*** Opening Study material ***

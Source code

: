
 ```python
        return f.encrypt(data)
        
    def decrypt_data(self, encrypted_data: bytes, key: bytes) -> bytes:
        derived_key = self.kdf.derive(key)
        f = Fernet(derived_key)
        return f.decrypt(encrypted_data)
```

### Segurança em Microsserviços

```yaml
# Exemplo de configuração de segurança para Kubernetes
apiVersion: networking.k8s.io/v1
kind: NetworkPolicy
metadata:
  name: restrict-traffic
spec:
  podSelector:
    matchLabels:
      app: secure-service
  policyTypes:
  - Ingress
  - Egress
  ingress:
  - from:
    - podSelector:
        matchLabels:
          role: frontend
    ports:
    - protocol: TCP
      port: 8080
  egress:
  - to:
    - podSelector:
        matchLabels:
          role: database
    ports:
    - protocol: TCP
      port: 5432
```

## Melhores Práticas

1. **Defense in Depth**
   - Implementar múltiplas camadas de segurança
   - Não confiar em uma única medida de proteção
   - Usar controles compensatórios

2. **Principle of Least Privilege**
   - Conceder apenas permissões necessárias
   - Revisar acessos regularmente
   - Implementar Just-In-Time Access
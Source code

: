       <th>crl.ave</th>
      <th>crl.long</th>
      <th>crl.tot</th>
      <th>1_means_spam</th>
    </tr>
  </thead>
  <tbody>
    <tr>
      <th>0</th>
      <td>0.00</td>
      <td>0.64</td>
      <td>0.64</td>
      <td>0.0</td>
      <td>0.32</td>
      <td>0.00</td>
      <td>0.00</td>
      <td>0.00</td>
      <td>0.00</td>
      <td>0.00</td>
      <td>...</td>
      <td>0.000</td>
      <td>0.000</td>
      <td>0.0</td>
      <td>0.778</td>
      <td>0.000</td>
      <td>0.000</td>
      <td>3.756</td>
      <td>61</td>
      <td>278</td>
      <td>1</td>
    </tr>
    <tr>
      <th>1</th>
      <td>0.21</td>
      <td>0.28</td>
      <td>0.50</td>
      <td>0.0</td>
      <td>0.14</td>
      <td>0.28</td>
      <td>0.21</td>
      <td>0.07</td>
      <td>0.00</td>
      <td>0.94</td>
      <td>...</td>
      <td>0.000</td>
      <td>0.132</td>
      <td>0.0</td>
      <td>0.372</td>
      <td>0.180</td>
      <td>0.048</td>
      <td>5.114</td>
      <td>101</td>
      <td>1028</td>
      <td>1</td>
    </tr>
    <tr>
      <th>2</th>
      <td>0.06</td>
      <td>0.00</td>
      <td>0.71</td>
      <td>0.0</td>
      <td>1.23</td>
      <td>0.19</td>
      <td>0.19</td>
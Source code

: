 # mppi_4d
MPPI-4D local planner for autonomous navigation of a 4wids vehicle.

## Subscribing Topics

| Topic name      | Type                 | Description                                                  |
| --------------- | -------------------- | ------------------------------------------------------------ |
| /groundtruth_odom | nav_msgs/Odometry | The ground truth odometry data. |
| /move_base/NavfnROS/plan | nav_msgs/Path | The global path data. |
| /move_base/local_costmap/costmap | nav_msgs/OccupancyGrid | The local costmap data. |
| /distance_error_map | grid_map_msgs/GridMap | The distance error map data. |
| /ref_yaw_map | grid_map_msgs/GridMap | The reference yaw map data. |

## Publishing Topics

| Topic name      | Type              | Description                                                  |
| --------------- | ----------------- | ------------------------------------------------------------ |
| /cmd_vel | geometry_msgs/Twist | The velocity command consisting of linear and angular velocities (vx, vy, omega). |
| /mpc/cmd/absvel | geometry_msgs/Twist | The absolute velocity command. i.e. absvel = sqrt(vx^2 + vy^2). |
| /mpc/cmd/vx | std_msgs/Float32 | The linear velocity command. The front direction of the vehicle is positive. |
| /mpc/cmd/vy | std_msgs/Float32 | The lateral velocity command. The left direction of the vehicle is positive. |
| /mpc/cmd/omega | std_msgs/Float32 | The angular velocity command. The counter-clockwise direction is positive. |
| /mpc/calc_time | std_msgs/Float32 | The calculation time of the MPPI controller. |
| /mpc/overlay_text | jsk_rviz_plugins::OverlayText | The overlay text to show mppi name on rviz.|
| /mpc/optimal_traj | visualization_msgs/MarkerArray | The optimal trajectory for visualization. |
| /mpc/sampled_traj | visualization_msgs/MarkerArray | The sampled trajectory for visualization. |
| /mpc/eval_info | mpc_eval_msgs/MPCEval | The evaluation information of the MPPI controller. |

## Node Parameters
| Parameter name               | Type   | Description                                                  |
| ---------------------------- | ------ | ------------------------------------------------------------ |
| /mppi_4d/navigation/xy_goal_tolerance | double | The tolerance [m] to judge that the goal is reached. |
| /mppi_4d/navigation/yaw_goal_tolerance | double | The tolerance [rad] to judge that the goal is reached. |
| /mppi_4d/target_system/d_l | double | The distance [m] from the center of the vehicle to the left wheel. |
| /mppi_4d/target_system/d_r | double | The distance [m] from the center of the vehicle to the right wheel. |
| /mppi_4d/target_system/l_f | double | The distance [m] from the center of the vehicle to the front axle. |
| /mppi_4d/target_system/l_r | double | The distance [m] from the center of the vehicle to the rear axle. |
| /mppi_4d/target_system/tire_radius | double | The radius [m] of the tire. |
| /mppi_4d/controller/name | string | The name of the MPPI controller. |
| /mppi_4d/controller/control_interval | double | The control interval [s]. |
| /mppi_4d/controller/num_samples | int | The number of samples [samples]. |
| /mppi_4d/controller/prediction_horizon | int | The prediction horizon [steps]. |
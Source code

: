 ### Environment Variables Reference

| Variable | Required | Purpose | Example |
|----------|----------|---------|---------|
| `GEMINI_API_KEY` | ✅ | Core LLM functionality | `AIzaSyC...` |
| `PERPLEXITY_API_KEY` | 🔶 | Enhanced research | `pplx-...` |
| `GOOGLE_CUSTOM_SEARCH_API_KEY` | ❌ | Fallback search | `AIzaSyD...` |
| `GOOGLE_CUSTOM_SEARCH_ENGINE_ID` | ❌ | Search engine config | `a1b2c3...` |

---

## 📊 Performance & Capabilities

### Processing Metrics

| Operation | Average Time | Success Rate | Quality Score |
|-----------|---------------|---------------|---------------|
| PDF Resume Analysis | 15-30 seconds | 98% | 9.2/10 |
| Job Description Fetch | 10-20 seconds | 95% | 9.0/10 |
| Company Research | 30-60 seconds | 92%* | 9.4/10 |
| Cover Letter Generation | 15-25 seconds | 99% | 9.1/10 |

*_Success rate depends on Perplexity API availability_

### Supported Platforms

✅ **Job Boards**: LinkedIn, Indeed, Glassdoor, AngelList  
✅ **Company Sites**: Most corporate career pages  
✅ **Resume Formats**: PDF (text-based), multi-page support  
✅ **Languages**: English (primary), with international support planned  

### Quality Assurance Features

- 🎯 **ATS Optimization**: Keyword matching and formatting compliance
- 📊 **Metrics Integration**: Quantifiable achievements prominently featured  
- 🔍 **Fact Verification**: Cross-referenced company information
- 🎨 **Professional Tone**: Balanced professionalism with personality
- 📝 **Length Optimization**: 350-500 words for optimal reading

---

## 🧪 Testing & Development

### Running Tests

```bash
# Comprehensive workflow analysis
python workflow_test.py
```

*** Closing Study material ***

Each entry above is to be returned exactly as given.

■ Your solution:
Source code

:
 ```python
        return f.encrypt(data)
        
    def decrypt_data(self, encrypted_data: bytes, key: bytes) -> bytes:
        derived_key = self.kdf.derive(key)
        f = Fernet(derived_key)
        return f.decrypt(encrypted_data)
```

### Segurança em Microsserviços

```yaml
# Exemplo de configuração de segurança para Kubernetes
apiVersion: networking.k8s.io/v1
kind: NetworkPolicy
metadata:
  name: restrict-traffic
spec:
  podSelector:
    matchLabels:
      app: secure-service
  policyTypes:
  - Ingress
  - Egress
  ingress:
  - from:
    - podSelector:
        matchLabels:
          role: frontend
    ports:
    - protocol: TCP
      port: 8080
  egress:
  - to:
    - podSelector:
        matchLabels:
          role: database
    ports:
    - protocol: TCP
      port: 5432
```

## Melhores Práticas

1. **Defense in Depth**
   - Implementar múltiplas camadas de segurança
   - Não confiar em uma única medida de proteção
   - Usar controles compensatórios

2. **Principle of Least Privilege**
   - Conceder apenas permissões necessárias
   - Revisar acessos regularmente
   - Implementar Just-In-Time Access
Source code

:       <th>crl.ave</th>
      <th>crl.long</th>
      <th>crl.tot</th>
      <th>1_means_spam</th>
    </tr>
  </thead>
  <tbody>
    <tr>
      <th>0</th>
      <td>0.00</td>
      <td>0.64</td>
      <td>0.64</td>
      <td>0.0</td>
      <td>0.32</td>
      <td>0.00</td>
      <td>0.00</td>
      <td>0.00</td>
      <td>0.00</td>
      <td>0.00</td>
      <td>...</td>
      <td>0.000</td>
      <td>0.000</td>
      <td>0.0</td>
      <td>0.778</td>
      <td>0.000</td>
      <td>0.000</td>
      <td>3.756</td>
      <td>61</td>
      <td>278</td>
      <td>1</td>
    </tr>
    <tr>
      <th>1</th>
      <td>0.21</td>
      <td>0.28</td>
      <td>0.50</td>
      <td>0.0</td>
      <td>0.14</td>
      <td>0.28</td>
      <td>0.21</td>
      <td>0.07</td>
      <td>0.00</td>
      <td>0.94</td>
      <td>...</td>
      <td>0.000</td>
      <td>0.132</td>
      <td>0.0</td>
      <td>0.372</td>
      <td>0.180</td>
      <td>0.048</td>
      <td>5.114</td>
      <td>101</td>
      <td>1028</td>
      <td>1</td>
    </tr>
    <tr>
      <th>2</th>
      <td>0.06</td>
      <td>0.00</td>
      <td>0.71</td>
      <td>0.0</td>
      <td>1.23</td>
      <td>0.19</td>
      <td>0.19</td>
Source code

: # mppi_4d
MPPI-4D local planner for autonomous navigation of a 4wids vehicle.

## Subscribing Topics

| Topic name      | Type                 | Description                                                  |
| --------------- | -------------------- | ------------------------------------------------------------ |
| /groundtruth_odom | nav_msgs/Odometry | The ground truth odometry data. |
| /move_base/NavfnROS/plan | nav_msgs/Path | The global path data. |
| /move_base/local_costmap/costmap | nav_msgs/OccupancyGrid | The local costmap data. |
| /distance_error_map | grid_map_msgs/GridMap | The distance error map data. |
| /ref_yaw_map | grid_map_msgs/GridMap | The reference yaw map data. |

## Publishing Topics

| Topic name      | Type              | Description                                                  |
| --------------- | ----------------- | ------------------------------------------------------------ |
| /cmd_vel | geometry_msgs/Twist | The velocity command consisting of linear and angular velocities (vx, vy, omega). |
| /mpc/cmd/absvel | geometry_msgs/Twist | The absolute velocity command. i.e. absvel = sqrt(vx^2 + vy^2). |
| /mpc/cmd/vx | std_msgs/Float32 | The linear velocity command. The front direction of the vehicle is positive. |
| /mpc/cmd/vy | std_msgs/Float32 | The lateral velocity command. The left direction of the vehicle is positive. |
| /mpc/cmd/omega | std_msgs/Float32 | The angular velocity command. The counter-clockwise direction is positive. |
| /mpc/calc_time | std_msgs/Float32 | The calculation time of the MPPI controller. |
| /mpc/overlay_text | jsk_rviz_plugins::OverlayText | The overlay text to show mppi name on rviz.|
| /mpc/optimal_traj | visualization_msgs/MarkerArray | The optimal trajectory for visualization. |
| /mpc/sampled_traj | visualization_msgs/MarkerArray | The sampled trajectory for visualization. |
| /mpc/eval_info | mpc_eval_msgs/MPCEval | The evaluation information of the MPPI controller. |

## Node Parameters
| Parameter name               | Type   | Description                                                  |
| ---------------------------- | ------ | ------------------------------------------------------------ |
| /mppi_4d/navigation/xy_goal_tolerance | double | The tolerance [m] to judge that the goal is reached. |
| /mppi_4d/navigation/yaw_goal_tolerance | double | The tolerance [rad] to judge that the goal is reached. |
| /mppi_4d/target_system/d_l | double | The distance [m] from the center of the vehicle to the left wheel. |
| /mppi_4d/target_system/d_r | double | The distance [m] from the center of the vehicle to the right wheel. |
| /mppi_4d/target_system/l_f | double | The distance [m] from the center of the vehicle to the front axle. |
| /mppi_4d/target_system/l_r | double | The distance [m] from the center of the vehicle to the rear axle. |
| /mppi_4d/target_system/tire_radius | double | The radius [m] of the tire. |
| /mppi_4d/controller/name | string | The name of the MPPI controller. |
| /mppi_4d/controller/control_interval | double | The control interval [s]. |
| /mppi_4d/controller/num_samples | int | The number of samples [samples]. |
| /mppi_4d/controller/prediction_horizon | int | The prediction horizon [steps]. |
Source code

: ### Environment Variables Reference

| Variable | Required | Purpose | Example |
|----------|----------|---------|---------|
| `GEMINI_API_KEY` | ✅ | Core LLM functionality | `AIzaSyC...` |
| `PERPLEXITY_API_KEY` | 🔶 | Enhanced research | `pplx-...` |
| `GOOGLE_CUSTOM_SEARCH_API_KEY` | ❌ | Fallback search | `AIzaSyD...` |
| `GOOGLE_CUSTOM_SEARCH_ENGINE_ID` | ❌ | Search engine config | `a1b2c3...` |

---

## 📊 Performance & Capabilities

### Processing Metrics

| Operation | Average Time | Success Rate | Quality Score |
|-----------|---------------|---------------|---------------|
| PDF Resume Analysis | 15-30 seconds | 98% | 9.2/10 |
| Job Description Fetch | 10-20 seconds | 95% | 9.0/10 |
| Company Research | 30-60 seconds | 92%* | 9.4/10 |
| Cover Letter Generation | 15-25 seconds | 99% | 9.1/10 |

*_Success rate depends on Perplexity API availability_

### Supported Platforms

✅ **Job Boards**: LinkedIn, Indeed, Glassdoor, AngelList  
✅ **Company Sites**: Most corporate career pages  
✅ **Resume Formats**: PDF (text-based), multi-page support  
✅ **Languages**: English (primary), with international support planned  

### Quality Assurance Features

- 🎯 **ATS Optimization**: Keyword matching and formatting compliance
- 📊 **Metrics Integration**: Quantifiable achievements prominently featured  
- 🔍 **Fact Verification**: Cross-referenced company information
- 🎨 **Professional Tone**: Balanced professionalism with personality
- 📝 **Length Optimization**: 350-500 words for optimal reading

---

## 🧪 Testing & Development

### Running Tests

```bash
# Comprehensive workflow analysis
python workflow_test.py
```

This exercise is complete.